A yell from the field made them all look round: widowed Marion Huxley had slipped in the mud and fallen. The pigs had charged those holding the buckets: country-born Robin, whose uncle was a farmer, could have told them they should have put the food in the trough and opened the gate between sty and field, rather than trying to lead the pigs in, Pied Piper style.

There was pleasure in doing a physical task, and not being bombarded with questions. The harness they removed from the horses was very heavy; Robin and Penny struggled to take it into the stable where some of their group sat waiting to clean it. The Shire horses stood over eighteen hands each, and took a lot of grooming; Robin had to stand on a crate to reach their broad backs and their ears. She was becoming increasingly hungry. She’d wrongly assumed they’d be given something to eat upon arrival.

By the time the inept pig-wranglers had succeeded in persuading their temporary charges back into their sty and both the horses and their harness had been cleaned to Jiang’s satisfaction, the red sun was sinking slowly over the fields. Becca now returned. Robin hoped she was about to announce dinner; she felt hollow with hunger.

‘Thank you for your service,’ said the smiling Becca, putting her hands together and bowing as before. ‘Now follow me to temple, please!’

Becca led them back past the dining hall, the laundry and the library, then into the central courtyard, where the Drowned Prophet’s fountain was glinting red and orange in the sunset. Fire Group followed Becca up the marble steps and through doors that now stood open.

The interior of the temple was every bit as impressive as the outside. Its inner walls were of muted gold, with many scarlet creatures – phoenixes, dragons, horses, roosters and tigers – cavorting together as unlikely playmates. The floor was of shining black marble and the benches, which were cushioned in red and appeared to be of black lacquer, were arranged around a central, raised pentagon-shaped stage.

Robin’s eyes travelled naturally upwards, towards the high ceiling.
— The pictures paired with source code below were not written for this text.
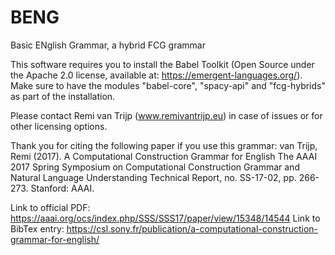 # BENG
Basic ENglish Grammar, a hybrid FCG grammar

This software requires you to install the Babel Toolkit (Open Source under the Apache 2.0 license, available at: https://emergent-languages.org/). Make sure to have the modules "babel-core", "spacy-api" and "fcg-hybrids" as part of the installation.

Please contact Remi van Trijp (www.remivantrijp.eu) in case of issues or for other licensing options.

Thank you for citing the following paper if you use this grammar:
van Trijp, Remi (2017). A Computational Construction Grammar for English The AAAI 2017 Spring Symposium on Computational Construction Grammar and Natural Language Understanding Technical Report, no. SS-17-02, pp. 266-273. Stanford: AAAI.

Link to official PDF: https://aaai.org/ocs/index.php/SSS/SSS17/paper/view/15348/14544
Link to BibTex entry: https://csl.sony.fr/publication/a-computational-construction-grammar-for-english/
Halfway up the high walls, the space narrowed, because a balcony ran all the way around the temple, behind which were regularly spaced, shadowy arched recesses, which reminded Robin of boxes at a theatre. The five painted prophets in their respective robes of orange, scarlet, blue, yellow and white stared down at worshippers from the ceiling.
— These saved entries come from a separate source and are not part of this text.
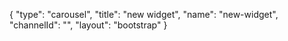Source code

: {
    "type": "carousel",
    "title": "new widget",
    "name": "new-widget",
    "channelId": "",
    "layout": "bootstrap"
}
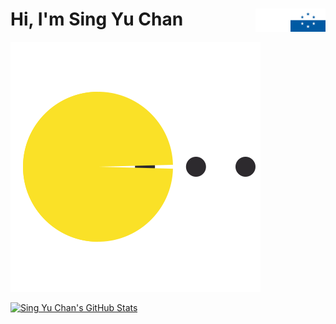 # Hi, I'm Sing Yu Chan<img src="https://raw.githubusercontent.com/pexcn/pexcn/master/flag.png" width="56px" align="right"><img src="https://raw.githubusercontent.com/pexcn/pexcn/master/a4.png" width="56px" align="right">

![Pacman](https://raw.githubusercontent.com/pexcn/pexcn/master/pacman.svg)

[![Sing Yu Chan's GitHub Stats](https://github-readme-stats.vercel.app/api?username=pexcn&count_private=true&show_icons=true&theme=prussian)](https://github.com/pexcn/pexcn)

<!--
[![Top Langs](https://github-readme-stats.vercel.app/api/top-langs/?username=pexcn&theme=prussian)](https://github.com/pexcn/pexcn)
-->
A woman in long, amber-beaded orange robes was standing on the raised stage, waiting for them. Her eyes were shadowed by the long curtains of black hair that fell to below her waist; only the long, pointed nose was clearly visible. Only as Robin drew nearer did she see that one of the woman’s very dark, narrow eyes was set noticeably higher than the other, giving her a strange lopsided stare, and for reasons Robin couldn’t have explained, a tremor passed through her, such as she might have experienced on glimpsing something pale and slimy watching her from the depths of a rockpool.